In order to resolve this, test the HTTPS connection from your server to the following addresses:
https://www.paypal.com/cgi-bin/webscr?cmd=_notify-validate
https://www.sandbox.paypal.com/cgi-bin/webscr?cmd=_notify-validate
For example, you can run cURL directly from your server (assuming you've got SSH access);
curl -v https://www.sandbox.paypal.com/cgi-bin/webscr?cmd=_notify-validate
This should return something similar to the following:
$ curl -v https://www.sandbox.paypal.com/cgi-bin/webscr?cmd=_notify-validate
* About to connect() to www.sandbox.paypal.com port 443 (#0)
* Trying 173.0.82.77...
* connected
* Connected to www.sandbox.paypal.com (173.0.82.77) port 443 (#0)
* successfully set certificate verify locations:
* CAfile: /usr/ssl/certs/ca-bundle.crt
CApath: none
* SSLv3, TLS handshake, Client hello (1):
* SSLv3, TLS handshake, Server hello (2):
* SSLv3, TLS handshake, CERT (11):
* SSLv3, TLS handshake, Server finished (14):
* SSLv3, TLS handshake, Client key exchange (16):
* SSLv3, TLS change cipher, Client hello (1):
* SSLv3, TLS handshake, Finished (20):
* SSLv3, TLS change cipher, Client hello (1):
* SSLv3, TLS handshake, Finished (20):
* SSL connection using AES256-SHA
* Server certificate:
* subject: 1.3.6.1.4.1.311.60.2.1.3=US; 1.3.6.1.4.1.311.60.2.1.2=Delaware; businessCategory=Private Organization; serialNumber=3014267; C=US; postalCode=95131-2021; ST=California; L=San Jose; street=2211 N 1st St; O=PayPal, Inc.; OU=PayPal Production; CN=www.sandbox.paypal.com
* start date: 2011-09-01 00:00:00 GMT
* expire date: 2013-09-30 23:59:59 GMT
* common name: www.sandbox.paypal.com (matched)

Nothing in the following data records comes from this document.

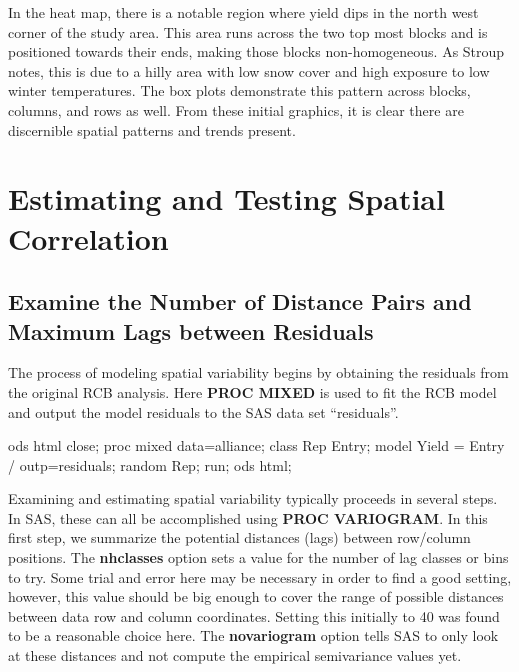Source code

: \documentclass[
]{book}
\newenvironment{Shaded}{\begin{snugshade}}{\end{snugshade}}
\newcommand{\NormalTok}[1]{#1}
\begin{document}
In the heat map, there is a notable region where yield dips in the north west corner of the study area. This area runs across the two top most blocks and is positioned towards their ends, making those blocks non-homogeneous. As Stroup \citep{stroup2013} notes, this is due to a hilly area with low snow cover and high exposure to low winter temperatures. The box plots demonstrate this pattern across blocks, columns, and rows as well. From these initial graphics, it is clear there are discernible spatial patterns and trends present.

\hypertarget{estimating-and-testing-spatial-correlation}{%
\section{Estimating and Testing Spatial Correlation}\label{estimating-and-testing-spatial-correlation}}

\hypertarget{examine-the-number-of-distance-pairs-and-maximum-lags-between-residuals}{%
\subsection{Examine the Number of Distance Pairs and Maximum Lags between Residuals}\label{examine-the-number-of-distance-pairs-and-maximum-lags-between-residuals}}

The process of modeling spatial variability begins by obtaining the residuals from the original RCB analysis. Here \textbf{PROC MIXED} is used to fit the RCB model and output the model residuals to the SAS data set ``residuals''.

\begin{Shaded}
\begin{Highlighting}[]

\NormalTok{ods html close;}
\NormalTok{proc mixed data=alliance;}
\NormalTok{   class Rep Entry;}
\NormalTok{   model Yield = Entry / outp=residuals;}
\NormalTok{   random Rep;}
\NormalTok{run;}
\NormalTok{ods html;}
\end{Highlighting}
\end{Shaded}

Examining and estimating spatial variability typically proceeds in several steps. In SAS, these can all be accomplished using \textbf{PROC VARIOGRAM}. In this first step, we summarize the potential distances (lags) between row/column positions. The \textbf{nhclasses} option sets a value for the number of lag classes or bins to try. Some trial and error here may be necessary in order to find a good setting, however, this value should be big enough to cover the range of possible distances between data row and column coordinates. Setting this initially to 40 was found to be a reasonable choice here. The \textbf{novariogram} option tells SAS to only look at these distances and not compute the empirical semivariance values yet.
\end{document}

* issuer: C=US; O=VeriSign, Inc.; OU=VeriSign Trust Network; OU=Terms of use at https://www.verisign.com/rpa (c)06; CN=VeriSign Class 3 Extended Validation SSL CA
* SSL certificate verify ok.
> GET /cgi-bin/webscr?cmd=_notify-validate HTTP/1.1
> User-Agent: curl/7.28.1
> Host: www.sandbox.paypal.com
> Accept: */*
>
* HTTP 1.1 or later with persistent connection, pipelining supported
< HTTP/1.1 200 OK
< Date: Wed, 14 Aug 2013 20:15:53 GMT
< Server: Apache
< X-Frame-Options: SAMEORIGIN
< Set-Cookie: xxxxx
< X-Cnection: close
< Set-Cookie: xxxx domain=.paypal.com; path=/; Secure; HttpOnly
< Set-Cookie: Apache=10.72.128.11.1376511353229960; path=/; expires=Fri, 07-Aug-43 20:15:53 GMT
< Vary: Accept-Encoding
< Strict-Transport-Security: max-age=14400
< Transfer-Encoding: chunked
< Content-Type: text/html; charset=UTF-8
<
* Connection #0 to host www.sandbox.paypal.com left intact
**INVALID* Closing connection #0**
* SSLv3, TLS alert, Client hello (1):
If you receive a timeout or an SSL handshake error, you will need to investigate this separately.